_Dataset content_:
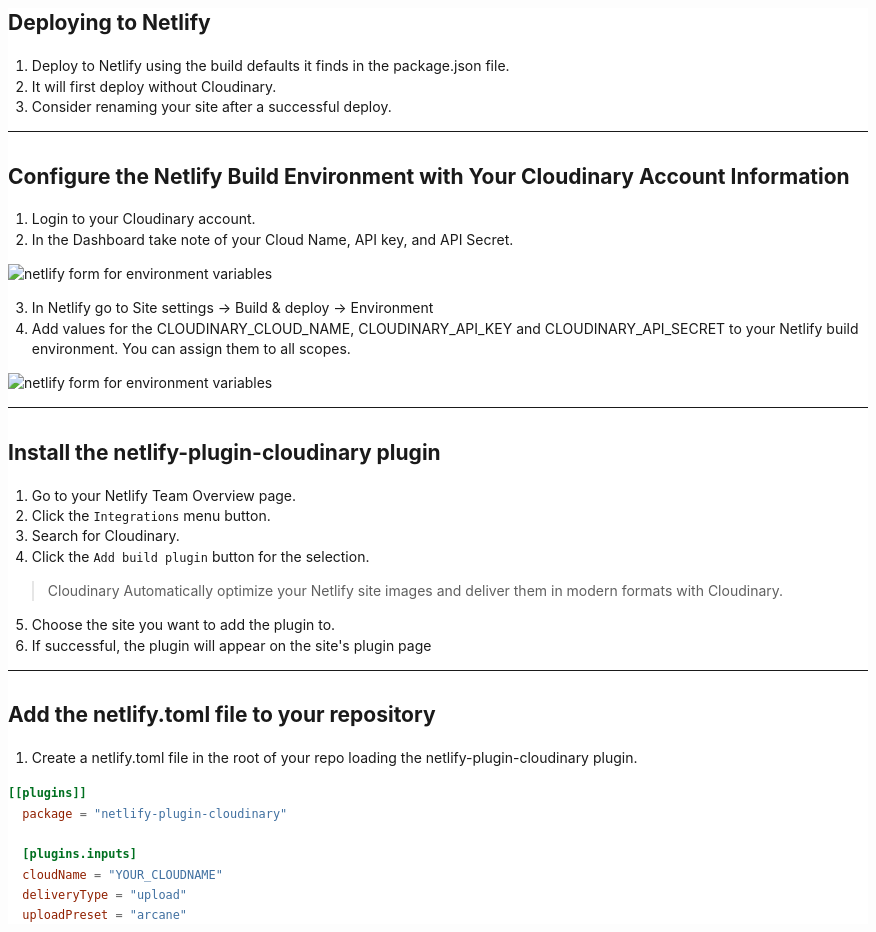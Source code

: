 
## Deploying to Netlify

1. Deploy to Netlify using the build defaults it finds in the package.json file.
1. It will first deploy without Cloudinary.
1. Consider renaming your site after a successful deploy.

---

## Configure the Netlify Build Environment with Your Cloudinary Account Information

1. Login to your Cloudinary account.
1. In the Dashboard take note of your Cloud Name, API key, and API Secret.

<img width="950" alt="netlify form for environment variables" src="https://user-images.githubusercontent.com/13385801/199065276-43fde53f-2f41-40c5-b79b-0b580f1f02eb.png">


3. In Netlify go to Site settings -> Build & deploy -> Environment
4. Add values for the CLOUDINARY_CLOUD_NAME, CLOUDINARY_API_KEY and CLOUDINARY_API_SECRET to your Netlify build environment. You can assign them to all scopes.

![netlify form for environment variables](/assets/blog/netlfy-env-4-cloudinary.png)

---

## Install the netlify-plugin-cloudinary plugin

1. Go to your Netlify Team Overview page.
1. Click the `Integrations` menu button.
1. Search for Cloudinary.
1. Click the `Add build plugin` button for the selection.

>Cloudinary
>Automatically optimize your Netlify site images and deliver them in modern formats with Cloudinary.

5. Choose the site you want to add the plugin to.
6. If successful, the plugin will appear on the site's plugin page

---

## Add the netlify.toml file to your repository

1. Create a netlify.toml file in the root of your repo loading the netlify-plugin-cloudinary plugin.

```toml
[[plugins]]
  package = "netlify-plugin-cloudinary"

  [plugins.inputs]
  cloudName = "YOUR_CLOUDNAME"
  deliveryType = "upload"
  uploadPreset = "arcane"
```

_Task details_: Would you please reproduce every line from the one containing "for the selection." through the final line of the listing, and only those lines?

_Your solution_:
1. Click the `Add build plugin` button for the selection.

>Cloudinary
>Automatically optimize your Netlify site images and deliver them in modern formats with Cloudinary.

5. Choose the site you want to add the plugin to.
6. If successful, the plugin will appear on the site's plugin page

---

## Add the netlify.toml file to your repository

1. Create a netlify.toml file in the root of your repo loading the netlify-plugin-cloudinary plugin.

```toml
[[plugins]]
  package = "netlify-plugin-cloudinary"

  [plugins.inputs]
  cloudName = "YOUR_CLOUDNAME"
  deliveryType = "upload"
  uploadPreset = "arcane"
```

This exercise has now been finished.